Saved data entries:
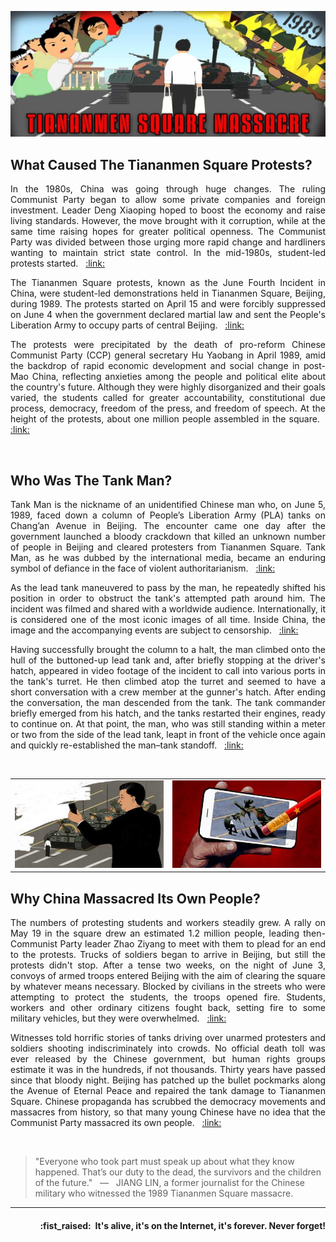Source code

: ![TankMan banner](https://raw.githubusercontent.com/tankman-ch/.github/main/assets/profile-banner.jpg)


## What Caused The Tiananmen Square Protests?

<p align="justify">In the 1980s, China was going through huge changes. The ruling Communist Party began to allow some private companies and foreign investment. Leader Deng Xiaoping hoped to boost the economy and raise living standards. However, the move brought with it corruption, while at the same time raising hopes for greater political openness. The Communist Party was divided between those urging more rapid change and hardliners wanting to maintain strict state control. In the mid-1980s, student-led protests started. &nbsp; <a href="https://www.bbc.com/news/world-asia-48445934">:link:</a></p>

<p align="justify">The Tiananmen Square protests, known as the June Fourth Incident in China, were student-led demonstrations held in Tiananmen Square, Beijing, during 1989. The protests started on April 15 and were forcibly suppressed on June 4 when the government declared martial law and sent the People's Liberation Army to occupy parts of central Beijing. &nbsp; <a href="https://en.wikipedia.org/wiki/1989_Tiananmen_Square_protests_and_massacre">:link:</a></p>

<p align="justify">The protests were precipitated by the death of pro-reform Chinese Communist Party (CCP) general secretary Hu Yaobang in April 1989, amid the backdrop of rapid economic development and social change in post-Mao China, reflecting anxieties among the people and political elite about the country's future. Although they were highly disorganized and their goals varied, the students called for greater accountability, constitutional due process, democracy, freedom of the press, and freedom of speech. At the height of the protests, about one million people assembled in the square. &nbsp; <a href="https://en.wikipedia.org/wiki/1989_Tiananmen_Square_protests_and_massacre">:link:</a></p>
<br />


## Who Was The Tank Man?

<p align="justify">Tank Man is the nickname of an unidentified Chinese man who, on June 5, 1989, faced down a column of People’s Liberation Army (PLA) tanks on Chang’an Avenue in Beijing. The encounter came one day after the government launched a bloody crackdown that killed an unknown number of people in Beijing and cleared protesters from Tiananmen Square. Tank Man, as he was dubbed by the international media, became an enduring symbol of defiance in the face of violent authoritarianism. &nbsp; <a href="https://www.britannica.com/biography/Tank-Man">:link:</a></p>

<p align="justify">As the lead tank maneuvered to pass by the man, he repeatedly shifted his position in order to obstruct the tank's attempted path around him. The incident was filmed and shared with a worldwide audience. Internationally, it is considered one of the most iconic images of all time. Inside China, the image and the accompanying events are subject to censorship. &nbsp; <a href="https://en.wikipedia.org/wiki/Tank_Man">:link:</a></p>

<p align="justify">Having successfully brought the column to a halt, the man climbed onto the hull of the buttoned-up lead tank and, after briefly stopping at the driver's hatch, appeared in video footage of the incident to call into various ports in the tank's turret. He then climbed atop the turret and seemed to have a short conversation with a crew member at the gunner's hatch. After ending the conversation, the man descended from the tank. The tank commander briefly emerged from his hatch, and the tanks restarted their engines, ready to continue on. At that point, the man, who was still standing within a meter or two from the side of the lead tank, leapt in front of the vehicle once again and quickly re-established the man–tank standoff. &nbsp; <a href="https://en.wikipedia.org/wiki/Tank_Man">:link:</a></p>
<br />


<table>
    <tr>
        <td><img src="https://raw.githubusercontent.com/tankman-ch/.github/main/assets/censored-board.jpg" width="100%"></td>
        <td><img src="https://raw.githubusercontent.com/tankman-ch/.github/main/assets/censored-phone.jpg" width="100%"></td>
    </tr>
</table>

## Why China Massacred Its Own People?

<p align="justify">The numbers of protesting students and workers steadily grew. A rally on May 19 in the square drew an estimated 1.2 million people, leading then-Communist Party leader Zhao Ziyang to meet with them to plead for an end to the protests. Trucks of soldiers began to arrive in Beijing, but still the protests didn't stop. After a tense two weeks, on the night of June 3, convoys of armed troops entered Beijing with the aim of clearing the square by whatever means necessary. Blocked by civilians in the streets who were attempting to protect the students, the troops opened fire. Students, workers and other ordinary citizens fought back, setting fire to some military vehicles, but they were overwhelmed. &nbsp; <a href="https://edition.cnn.com/2019/06/02/asia/tiananmen-square-june-1989-intl/index.html">:link:</a></p>

<p align="justify">Witnesses told horrific stories of tanks driving over unarmed protesters and soldiers shooting indiscriminately into crowds. No official death toll was ever released by the Chinese government, but human rights groups estimate it was in the hundreds, if not thousands. Thirty years have passed since that bloody night. Beijing has patched up the bullet pockmarks along the Avenue of Eternal Peace and repaired the tank damage to Tiananmen Square. Chinese propaganda has scrubbed the democracy movements and massacres from history, so that many young Chinese have no idea that the Communist Party massacred its own people. &nbsp; <a href="https://www.nytimes.com/2019/06/01/opinion/sunday/tiananmen-square-protest.html">:link:</a></p>
<br />


> "Everyone who took part must speak up about what they know happened. That’s our duty to the dead, the survivors and the children of the future." &nbsp; — &nbsp; JIANG LIN, a former journalist for the Chinese military who witnessed the 1989 Tiananmen Square massacre.

---

<h4 align="right">:fist_raised:&nbsp; It's alive, it's on the Internet, it's forever. Never forget!</h4>
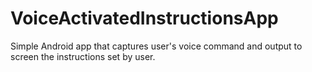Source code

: # VoiceActivatedInstructionsApp
Simple Android app that captures user's voice command and output to screen the instructions set by user.
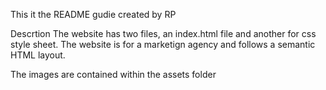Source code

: This it the README gudie created by RP

Descrtion
The website has two files, an index.html file and another for css style sheet. The website is for a marketign agency and follows a semantic HTML layout.

The images are contained within the assets folder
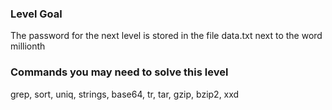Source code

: ### Level Goal

The password for the next level is stored in the file data.txt next to the word millionth

### Commands you may need to solve this level

grep, sort, uniq, strings, base64, tr, tar, gzip, bzip2, xxd
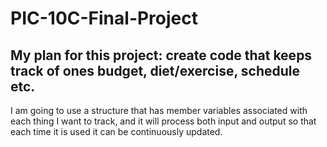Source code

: # PIC-10C-Final-Project

## My plan for this project: create code that keeps track of ones budget, diet/exercise, schedule etc.

I am going to use a structure that has member variables associated with each thing I want to track, and it will process both input and output so that each time it is used it can be continuously updated.

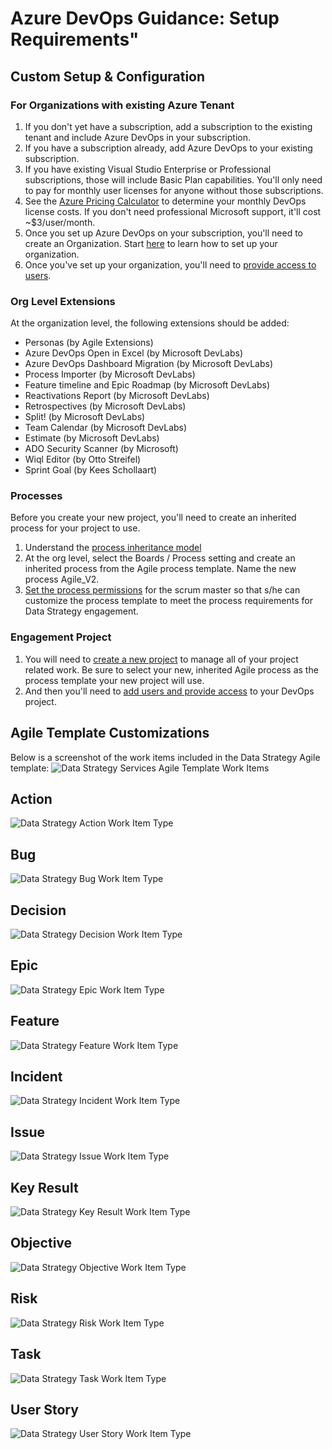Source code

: # Azure DevOps Guidance: Setup Requirements"

## Custom Setup & Configuration

### For Organizations with existing Azure Tenant

1. If you don't yet have a subscription, add a subscription to the existing tenant and include Azure DevOps in your subscription.
1. If you have a subscription already, add Azure DevOps to your existing subscription.
1. If you have existing Visual Studio Enterprise or Professional subscriptions, those will include Basic Plan capabilities.  You'll only need to pay for monthly user licenses for anyone without those subscriptions.
1. See the [Azure Pricing Calculator](https://azure.microsoft.com/en-us/pricing/calculator/) to determine your monthly DevOps license costs.  If you don't need professional Microsoft support, it'll cost ~$3/user/month.
1. Once you set up Azure DevOps on your subscription, you'll need to create an Organization.  Start [here](https://learn.microsoft.com/en-us/azure/devops/organizations/accounts/organization-management) to learn how to set up your organization.
1. Once you've set up your organization, you'll need to [provide access to users](https://learn.microsoft.com/en-us/azure/devops/organizations/accounts/add-organization-users).

### Org Level Extensions

At the organization level, the following extensions should be added:

- Personas (by Agile Extensions)
- Azure DevOps Open in Excel (by Microsoft DevLabs)
- Azure DevOps Dashboard Migration (by Microsoft DevLabs)
- Process Importer (by Microsoft DevLabs)
- Feature timeline and Epic Roadmap (by Microsoft DevLabs)
- Reactivations Report (by Microsoft DevLabs)
- Retrospectives (by Microsoft DevLabs)
- Split! (by Microsoft DevLabs)
- Team Calendar (by Microsoft DevLabs)
- Estimate (by Microsoft DevLabs)
- ADO Security Scanner (by Microsoft)
- Wiql Editor (by Otto Streifel)
- Sprint Goal (by Kees Schollaart)

### Processes

Before you create your new project, you'll need to create an inherited process for your project to use.

1. Understand the [process inheritance model](https://learn.microsoft.com/en-us/azure/devops/organizations/settings/work/inheritance-process-model)
1. At the org level, select the Boards / Process setting and create an inherited process from the Agile process template. Name the new process Agile_V2.
1. [Set the process permissions](https://learn.microsoft.com/en-us/azure/devops/organizations/security/set-permissions-access-work-tracking?view=azure-devops#process-permissions) for the scrum master so that s/he can customize the process template to meet the process requirements for Data Strategy engagement.

### Engagement Project

1. You will need to [create a new project](https://learn.microsoft.com/en-us/azure/devops/organizations/projects/create-project) to manage all of your project related work.  Be sure to select your new, inherited Agile process as the process template your new project will use.
1. And then you'll need to [add users and provide access](https://learn.microsoft.com/en-us/azure/devops/organizations/security/add-users-team-project) to your DevOps project.

## Agile Template Customizations

Below is a screenshot of the work items included in the Data Strategy Agile template:
![Data Strategy Services Agile Template Work Items](/assets/images/WIT_AgileTemplateWorkItems.png)

## Action

![Data Strategy Action Work Item Type](/assets/images/WIT_Action.png)

## Bug

![Data Strategy Bug Work Item Type](/assets/images/WIT_Bug.png)

## Decision

![Data Strategy Decision Work Item Type](/assets/images/WIT_Decision.png)

## Epic

![Data Strategy Epic Work Item Type](/assets/images/WIT_Epic.png)

## Feature

![Data Strategy Feature Work Item Type](/assets/images/WIT_Feature.png)

## Incident

![Data Strategy Incident Work Item Type](/assets/images/WIT_Incident.png)

## Issue

![Data Strategy Issue Work Item Type](/assets/images/WIT_Issue.png)

## Key Result

![Data Strategy Key Result Work Item Type](/assets/images/WIT_KeyResult.png)

## Objective

![Data Strategy Objective Work Item Type](/assets/images/WIT_Objective.png)

## Risk

![Data Strategy Risk Work Item Type](/assets/images/WIT_Risk.png)

## Task

![Data Strategy Task Work Item Type](/assets/images/WIT_Task.png)

## User Story

![Data Strategy User Story Work Item Type](/assets/images/WIT_UserStory.png)
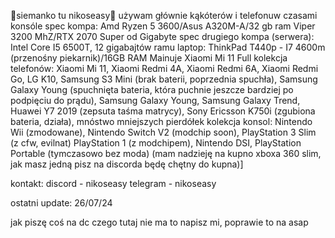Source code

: 🗿siemanko tu nikoseasy🗿
używam głównie kąkóterów i telefonuw 
czasami konsóle
spec kompa: Amd Ryzen 5 3600/Asus A320M-A/32 gb ram Viper 3200 MhZ/RTX 2070 Super od Gigabyte
spec drugiego kompa (serwera): Intel Core I5 6500T, 12 gigabajtów ramu
laptop: ThinkPad T440p - I7 4600m (przenośny piekarnik)/16GB RAM
Mainuje Xiaomi Mi 11 
Full kolekcja telefonów: Xiaomi Mi 11, Xiaomi Redmi 4A, Xiaomi Redmi 6A, Xiaomi Redmi Go, LG K10,  Samsung S3 Mini (brak baterii, poprzednia spuchła), Samsung Galaxy Young (spuchnięta bateria, która puchnie jeszcze bardziej po podpięciu do prądu), Samsung Galaxy Young, Samsung Galaxy Trend, Huawei Y7 2019 (zepsuta taśma matrycy), Sony Ericsson K750i (zgubiona bateria, działa), mnóstwo mniejszych pierdółek
kolekcja konsol: Nintendo Wii (zmodowane), Nintendo Switch V2 (modchip soon), PlayStation 3 Slim (z cfw, evilnat) PlayStation 1 (z modchipem), Nintendo DSI, PlayStation Portable (tymczasowo bez moda) (mam nadzieję na kupno xboxa 360 slim, jak masz jedną pisz na discorda będę chętny do kupna)]

kontakt:
discord - nikoseasy
telegram - nikoseasy

ostatni update: 26/07/24

jak piszę coś na dc czego tutaj nie ma to napisz mi, poprawie to na asap

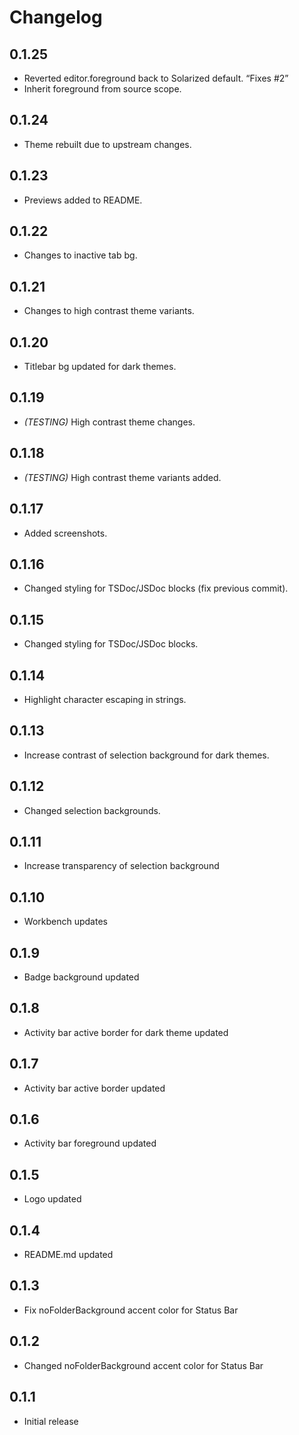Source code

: # Changelog

## 0.1.25

- Reverted editor.foreground back to Solarized default. “Fixes #2”
- Inherit foreground from source scope.

## 0.1.24

- Theme rebuilt due to upstream changes.

## 0.1.23

- Previews added to README.

## 0.1.22

- Changes to inactive tab bg.

## 0.1.21

- Changes to high contrast theme variants.

## 0.1.20

- Titlebar bg updated for dark themes.

## 0.1.19

- *(TESTING)* High contrast theme changes.

## 0.1.18

- *(TESTING)* High contrast theme variants added.

## 0.1.17

- Added screenshots.

## 0.1.16

- Changed styling for TSDoc/JSDoc blocks (fix previous commit).

## 0.1.15

- Changed styling for TSDoc/JSDoc blocks.

## 0.1.14

- Highlight character escaping in strings.

## 0.1.13

- Increase contrast of selection background for dark themes.

## 0.1.12

- Changed selection backgrounds.

## 0.1.11

- Increase transparency of selection background

## 0.1.10

- Workbench updates

## 0.1.9

- Badge background updated

## 0.1.8

- Activity bar active border for dark theme updated

## 0.1.7

- Activity bar active border updated

## 0.1.6

- Activity bar foreground updated

## 0.1.5

- Logo updated

## 0.1.4

- README.md updated

## 0.1.3

- Fix noFolderBackground accent color for Status Bar

## 0.1.2

- Changed noFolderBackground accent color for Status Bar

## 0.1.1

- Initial release
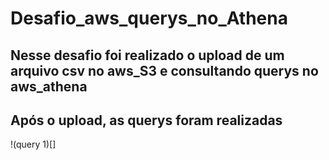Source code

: # Desafio_aws_querys_no_Athena

## Nesse desafio foi realizado o upload de um arquivo csv no aws_S3 e consultando querys no aws_athena

## Após o upload, as querys foram realizadas

!(query 1)[]
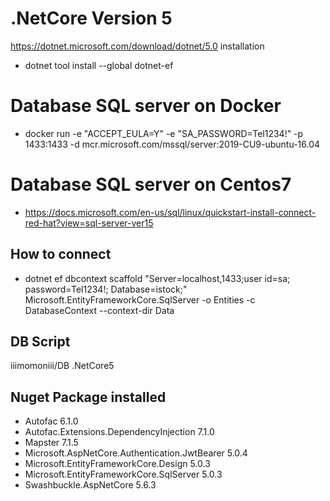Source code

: # .NetCore Version 5

https://dotnet.microsoft.com/download/dotnet/5.0
installation
- dotnet tool install --global dotnet-ef

# Database SQL server on Docker
- docker run -e "ACCEPT_EULA=Y" -e "SA_PASSWORD=Tel1234!" -p 1433:1433 -d mcr.microsoft.com/mssql/server:2019-CU9-ubuntu-16.04

# Database SQL server on Centos7
- https://docs.microsoft.com/en-us/sql/linux/quickstart-install-connect-red-hat?view=sql-server-ver15

## How to connect
- dotnet ef dbcontext scaffold "Server=localhost,1433;user id=sa; password=Tel1234!; Database=istock;" Microsoft.EntityFrameworkCore.SqlServer -o Entities -c DatabaseContext --context-dir Data
## DB Script

iiimomoniii/DB .NetCore5


## Nuget Package installed
- Autofac	6.1.0	
- Autofac.Extensions.DependencyInjection	7.1.0	
- Mapster	7.1.5	
- Microsoft.AspNetCore.Authentication.JwtBearer	5.0.4	
- Microsoft.EntityFrameworkCore.Design	5.0.3	 
- Microsoft.EntityFrameworkCore.SqlServer	5.0.3	
- Swashbuckle.AspNetCore 5.6.3
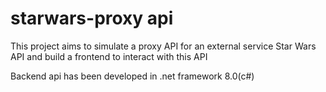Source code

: # starwars-proxy api
This project aims to simulate a proxy API for an external service Star Wars API and build a frontend to interact with this API

Backend api has been developed in .net framework 8.0(c#)
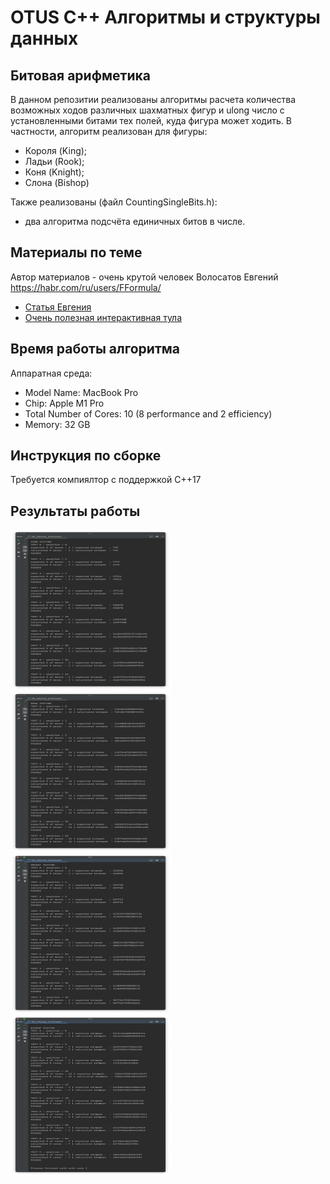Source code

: # OTUS C++ Алгоритмы и структуры данных

## Битовая арифметика

В данном репозитии реализованы алгоритмы расчета количества возможных ходов различных шахматных фигур
и ulong число с установленными битами тех полей, куда фигура может ходить. В частности, алгоритм реализован для фигуры:
- Короля (King);
- Ладьи (Rook);
- Коня (Knight);
- Слона (Bishop)

Также реализованы (файл CountingSingleBits.h): 
- два алгоритма подсчёта единичных битов в числе.

## Материалы по теме
Автор материалов - очень крутой человек Волосатов Евгений https://habr.com/ru/users/FFormula/ 
- [Статья Евгения](https://habr.com/ru/company/otus/blog/476510/)
- [Очень полезная интерактивная тула](https://gekomad.github.io/Cinnamon/BitboardCalculator/)

## Время работы алгоритма
Аппаратная среда:
- Model Name: MacBook Pro
- Chip:	Apple M1 Pro
- Total Number of Cores: 10 (8 performance and 2 efficiency)
- Memory: 32 GB

## Инструкция по сборке

Требуется компиялтор с поддержкой C++17

## Результаты работы
<p align="left">
  <img src="additional/King.png"   style="width:256px; height:256px;">
  <img src="additional/Rook.png"   style="width:256px; height:256px;">
  <img src="additional/Knight.png" style="width:256px; height:256px;">
  <img src="additional/Bishop.png" style="width:256px; height:256px;">
</p>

#### Task item:
All lines above from the line with "- Wiql Editor (by Otto Streifel)" through the line with "1. Understand the", both included, are to be set down exactly, with nothing else.

#### Task answer:
- Wiql Editor (by Otto Streifel)
- Sprint Goal (by Kees Schollaart)

### Processes

Before you create your new project, you'll need to create an inherited process for your project to use.

1. Understand the [process inheritance model](https://learn.microsoft.com/en-us/azure/devops/organizations/settings/work/inheritance-process-model)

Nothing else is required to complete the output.